THE INPUT Start Marker

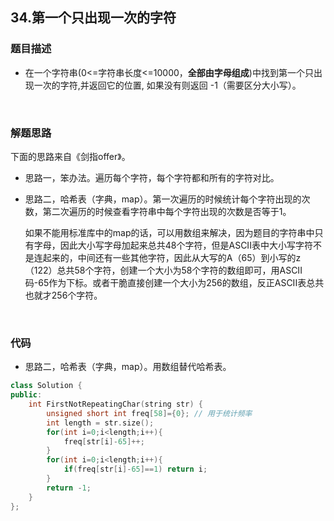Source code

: ## 34.第一个只出现一次的字符

### 题目描述  

- 在一个字符串(0<=字符串长度<=10000，**全部由字母组成**)中找到第一个只出现一次的字符,并返回它的位置, 如果没有则返回 -1（需要区分大小写）。

&nbsp;

### 解题思路  

下面的思路来自《剑指offer》。

- 思路一，笨办法。遍历每个字符，每个字符都和所有的字符对比。

- 思路二，哈希表（字典，map）。第一次遍历的时候统计每个字符出现的次数，第二次遍历的时候查看字符串中每个字符出现的次数是否等于1。

  如果不能用标准库中的map的话，可以用数组来解决，因为题目的字符串中只有字母，因此大小写字母加起来总共48个字符，但是ASCII表中大小写字符不是连起来的，中间还有一些其他字符，因此从大写的A（65）到小写的z（122）总共58个字符，创建一个大小为58个字符的数组即可，用ASCII码-65作为下标。或者干脆直接创建一个大小为256的数组，反正ASCII表总共也就才256个字符。   


&nbsp;

### 代码 

- 思路二，哈希表（字典，map）。用数组替代哈希表。

```c++
class Solution {
public:
    int FirstNotRepeatingChar(string str) {
        unsigned short int freq[58]={0}; // 用于统计频率
        int length = str.size();
        for(int i=0;i<length;i++){
            freq[str[i]-65]++;
        }
        for(int i=0;i<length;i++){
            if(freq[str[i]-65]==1) return i;
        }
        return -1;
    }
};
```



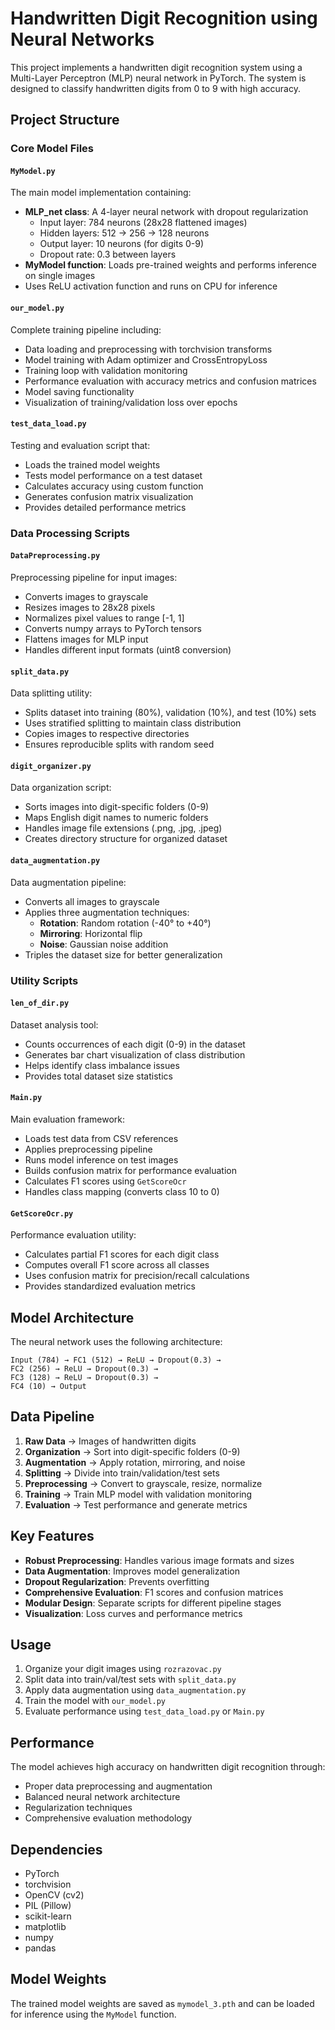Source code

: # Handwritten Digit Recognition using Neural Networks

This project implements a handwritten digit recognition system using a Multi-Layer Perceptron (MLP) neural network in PyTorch. The system is designed to classify handwritten digits from 0 to 9 with high accuracy.

## Project Structure

### Core Model Files

#### `MyModel.py`
The main model implementation containing:
- **MLP_net class**: A 4-layer neural network with dropout regularization
  - Input layer: 784 neurons (28x28 flattened images)
  - Hidden layers: 512 → 256 → 128 neurons
  - Output layer: 10 neurons (for digits 0-9)
  - Dropout rate: 0.3 between layers
- **MyModel function**: Loads pre-trained weights and performs inference on single images
- Uses ReLU activation function and runs on CPU for inference

#### `our_model.py`
Complete training pipeline including:
- Data loading and preprocessing with torchvision transforms
- Model training with Adam optimizer and CrossEntropyLoss
- Training loop with validation monitoring
- Performance evaluation with accuracy metrics and confusion matrices
- Model saving functionality
- Visualization of training/validation loss over epochs

#### `test_data_load.py`
Testing and evaluation script that:
- Loads the trained model weights
- Tests model performance on a test dataset
- Calculates accuracy using custom function
- Generates confusion matrix visualization
- Provides detailed performance metrics

### Data Processing Scripts

#### `DataPreprocessing.py`
Preprocessing pipeline for input images:
- Converts images to grayscale
- Resizes images to 28x28 pixels
- Normalizes pixel values to range [-1, 1]
- Converts numpy arrays to PyTorch tensors
- Flattens images for MLP input
- Handles different input formats (uint8 conversion)

#### `split_data.py`
Data splitting utility:
- Splits dataset into training (80%), validation (10%), and test (10%) sets
- Uses stratified splitting to maintain class distribution
- Copies images to respective directories
- Ensures reproducible splits with random seed

#### `digit_organizer.py`
Data organization script:
- Sorts images into digit-specific folders (0-9)
- Maps English digit names to numeric folders
- Handles image file extensions (.png, .jpg, .jpeg)
- Creates directory structure for organized dataset

#### `data_augmentation.py`
Data augmentation pipeline:
- Converts all images to grayscale
- Applies three augmentation techniques:
  - **Rotation**: Random rotation (-40° to +40°)
  - **Mirroring**: Horizontal flip
  - **Noise**: Gaussian noise addition
- Triples the dataset size for better generalization

### Utility Scripts

#### `len_of_dir.py`
Dataset analysis tool:
- Counts occurrences of each digit (0-9) in the dataset
- Generates bar chart visualization of class distribution
- Helps identify class imbalance issues
- Provides total dataset size statistics

#### `Main.py`
Main evaluation framework:
- Loads test data from CSV references
- Applies preprocessing pipeline
- Runs model inference on test images
- Builds confusion matrix for performance evaluation
- Calculates F1 scores using `GetScoreOcr`
- Handles class mapping (converts class 10 to 0)

#### `GetScoreOcr.py`
Performance evaluation utility:
- Calculates partial F1 scores for each digit class
- Computes overall F1 score across all classes
- Uses confusion matrix for precision/recall calculations
- Provides standardized evaluation metrics

## Model Architecture

The neural network uses the following architecture:
```
Input (784) → FC1 (512) → ReLU → Dropout(0.3) → 
FC2 (256) → ReLU → Dropout(0.3) → 
FC3 (128) → ReLU → Dropout(0.3) → 
FC4 (10) → Output
```

## Data Pipeline

1. **Raw Data** → Images of handwritten digits
2. **Organization** → Sort into digit-specific folders (0-9)
3. **Augmentation** → Apply rotation, mirroring, and noise
4. **Splitting** → Divide into train/validation/test sets
5. **Preprocessing** → Convert to grayscale, resize, normalize
6. **Training** → Train MLP model with validation monitoring
7. **Evaluation** → Test performance and generate metrics

## Key Features

- **Robust Preprocessing**: Handles various image formats and sizes
- **Data Augmentation**: Improves model generalization
- **Dropout Regularization**: Prevents overfitting
- **Comprehensive Evaluation**: F1 scores and confusion matrices
- **Modular Design**: Separate scripts for different pipeline stages
- **Visualization**: Loss curves and performance metrics

## Usage

1. Organize your digit images using `rozrazovac.py`
2. Split data into train/val/test sets with `split_data.py`
3. Apply data augmentation using `data_augmentation.py`
4. Train the model with `our_model.py`
5. Evaluate performance using `test_data_load.py` or `Main.py`

## Performance

The model achieves high accuracy on handwritten digit recognition through:
- Proper data preprocessing and augmentation
- Balanced neural network architecture
- Regularization techniques
- Comprehensive evaluation methodology

## Dependencies

- PyTorch
- torchvision
- OpenCV (cv2)
- PIL (Pillow)
- scikit-learn
- matplotlib
- numpy
- pandas

## Model Weights

The trained model weights are saved as `mymodel_3.pth` and can be loaded for inference using the `MyModel` function.

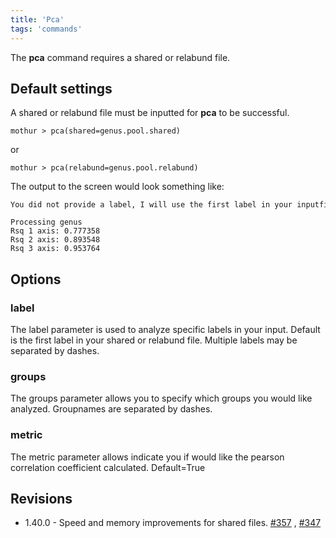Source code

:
 ```yaml
---
title: 'Pca'
tags: 'commands'
---
```

The **pca** command requires a shared or relabund file.


## Default settings

A shared or relabund file must be inputted for **pca** to be successful.

    mothur > pca(shared=genus.pool.shared)

or

    mothur > pca(relabund=genus.pool.relabund)

The output to the screen would look something like:

    You did not provide a label, I will use the first label in your inputfile.

    Processing genus
    Rsq 1 axis: 0.777358
    Rsq 2 axis: 0.893548
    Rsq 3 axis: 0.953764

## Options

### label

The label parameter is used to analyze specific labels in your input.
Default is the first label in your shared or relabund file. Multiple
labels may be separated by dashes.

### groups

The groups parameter allows you to specify which groups you would like
analyzed. Groupnames are separated by dashes.

### metric

The metric parameter allows indicate you if would like the pearson
correlation coefficient calculated. Default=True

## Revisions

-   1.40.0 - Speed and memory improvements for shared files.
    [\#357](https://github.com/mothur/mothur/issues/357) ,
    [\#347](https://github.com/mothur/mothur/issues/347)


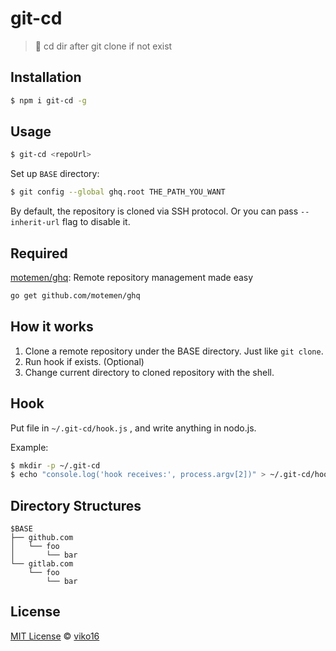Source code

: # git-cd

> 👷 cd dir after git clone if not exist



## Installation

``` sh
$ npm i git-cd -g
```



## Usage

``` sh
$ git-cd <repoUrl>
```

Set up `BASE` directory: 

```sh
$ git config --global ghq.root THE_PATH_YOU_WANT
```

By default, the repository is cloned via SSH protocol. Or you can pass `--inherit-url` flag to disable it.


## Required

[motemen/ghq](https://github.com/motemen/ghq): Remote repository management made easy

```sh
go get github.com/motemen/ghq
```



## How it works

1. Clone a remote repository under the BASE directory. Just like `git clone`.
2. Run hook if exists. (Optional)
3. Change current directory to cloned repository with the shell.



## Hook

Put file in `~/.git-cd/hook.js` , and write anything in nodo.js.

Example:
``` sh
$ mkdir -p ~/.git-cd
$ echo "console.log('hook receives:', process.argv[2])" > ~/.git-cd/hook.js
```



## Directory Structures

```
$BASE
├── github.com
│   └── foo
│       └── bar
└── gitlab.com
    └── foo
        └── bar
```



## License

[MIT License](https://opensource.org/licenses/MIT) © [viko16](https://github.com/viko16)
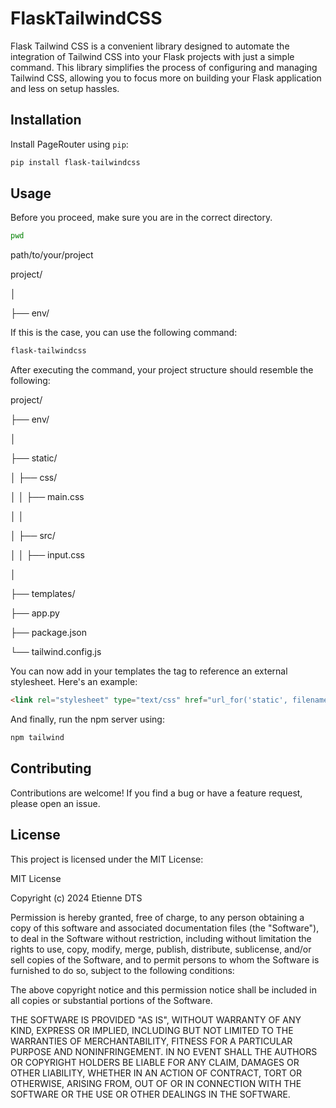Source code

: # FlaskTailwindCSS

Flask Tailwind CSS is a convenient library designed to automate the integration of Tailwind CSS into your Flask projects with just a simple command. This library simplifies the process of configuring and managing Tailwind CSS, allowing you to focus more on building your Flask application and less on setup hassles.


## Installation

Install PageRouter using `pip`:

```bash
pip install flask-tailwindcss

```

## Usage

Before you proceed, make sure you are in the correct directory.

```bash
pwd
```

path/to/your/project

project/

│

├── env/


If this is the case, you can use the following command:

```bash
flask-tailwindcss
```

After executing the command, your project structure should resemble the following:

project/

├── env/

│

├── static/

│   ├── css/

│   │   ├── main.css

│   │

│   ├── src/

│   │   ├── input.css

│

├── templates/

├── app.py  

├── package.json

└── tailwind.config.js



You can now add in your templates the <link> tag to reference an external stylesheet. Here's an example:

```html
<link rel="stylesheet" type="text/css" href="url_for('static', filename='css/main.css')">
```

And finally, run the npm server using:

```bash
npm tailwind
```


## Contributing

Contributions are welcome! If you find a bug or have a feature request, please open an issue.



## License

This project is licensed under the MIT License:

MIT License

Copyright (c) 2024 Etienne DTS

Permission is hereby granted, free of charge, to any person obtaining a copy
of this software and associated documentation files (the "Software"), to deal
in the Software without restriction, including without limitation the rights
to use, copy, modify, merge, publish, distribute, sublicense, and/or sell
copies of the Software, and to permit persons to whom the Software is
furnished to do so, subject to the following conditions:

The above copyright notice and this permission notice shall be included in all
copies or substantial portions of the Software.

THE SOFTWARE IS PROVIDED "AS IS", WITHOUT WARRANTY OF ANY KIND, EXPRESS OR
IMPLIED, INCLUDING BUT NOT LIMITED TO THE WARRANTIES OF MERCHANTABILITY,
FITNESS FOR A PARTICULAR PURPOSE AND NONINFRINGEMENT. IN NO EVENT SHALL THE
AUTHORS OR COPYRIGHT HOLDERS BE LIABLE FOR ANY CLAIM, DAMAGES OR OTHER
LIABILITY, WHETHER IN AN ACTION OF CONTRACT, TORT OR OTHERWISE, ARISING FROM,
OUT OF OR IN CONNECTION WITH THE SOFTWARE OR THE USE OR OTHER DEALINGS IN THE
SOFTWARE.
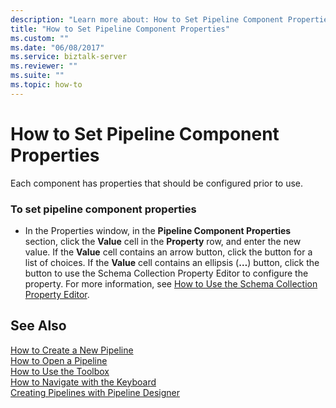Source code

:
 ```yaml
---
description: "Learn more about: How to Set Pipeline Component Properties"
title: "How to Set Pipeline Component Properties"
ms.custom: ""
ms.date: "06/08/2017"
ms.service: biztalk-server
ms.reviewer: ""
ms.suite: ""
ms.topic: how-to
---
```

# How to Set Pipeline Component Properties
Each component has properties that should be configured prior to use.  
  
### To set pipeline component properties  
  
-   In the Properties window, in the **Pipeline Component Properties** section, click the **Value** cell in the **Property** row, and enter the new value. If the **Value** cell contains an arrow button, click the button for a list of choices. If the **Value** cell contains an ellipsis (**…**) button, click the button to use the Schema Collection Property Editor to configure the property. For more information, see [How to Use the Schema Collection Property Editor](../core/how-to-use-the-schema-collection-property-editor.md).  
  
## See Also  
 [How to Create a New Pipeline](../core/how-to-create-a-new-pipeline.md)   
 [How to Open a Pipeline](../core/how-to-open-a-pipeline.md)   
 [How to Use the Toolbox](../core/how-to-use-the-toolbox.md)   
 [How to Navigate with the Keyboard](../core/how-to-navigate-with-the-keyboard.md)   
 [Creating Pipelines with Pipeline Designer](../core/creating-pipelines-with-pipeline-designer.md)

THE INPUT End Marker

DIRECTIONS FOR THIS TASK
For this exercise, please output exactly the lines above starting at the line with "And finally, run" and ending at the line with "LIABILITY, WHETHER IN", ends included.

SOLUTION
And finally, run the npm server using:

```bash
npm tailwind
```


## Contributing

Contributions are welcome! If you find a bug or have a feature request, please open an issue.



## License

This project is licensed under the MIT License:

MIT License

Copyright (c) 2024 Etienne DTS

Permission is hereby granted, free of charge, to any person obtaining a copy
of this software and associated documentation files (the "Software"), to deal
in the Software without restriction, including without limitation the rights
to use, copy, modify, merge, publish, distribute, sublicense, and/or sell
copies of the Software, and to permit persons to whom the Software is
furnished to do so, subject to the following conditions:

The above copyright notice and this permission notice shall be included in all
copies or substantial portions of the Software.

THE SOFTWARE IS PROVIDED "AS IS", WITHOUT WARRANTY OF ANY KIND, EXPRESS OR
IMPLIED, INCLUDING BUT NOT LIMITED TO THE WARRANTIES OF MERCHANTABILITY,
FITNESS FOR A PARTICULAR PURPOSE AND NONINFRINGEMENT. IN NO EVENT SHALL THE
AUTHORS OR COPYRIGHT HOLDERS BE LIABLE FOR ANY CLAIM, DAMAGES OR OTHER
LIABILITY, WHETHER IN AN ACTION OF CONTRACT, TORT OR OTHERWISE, ARISING FROM,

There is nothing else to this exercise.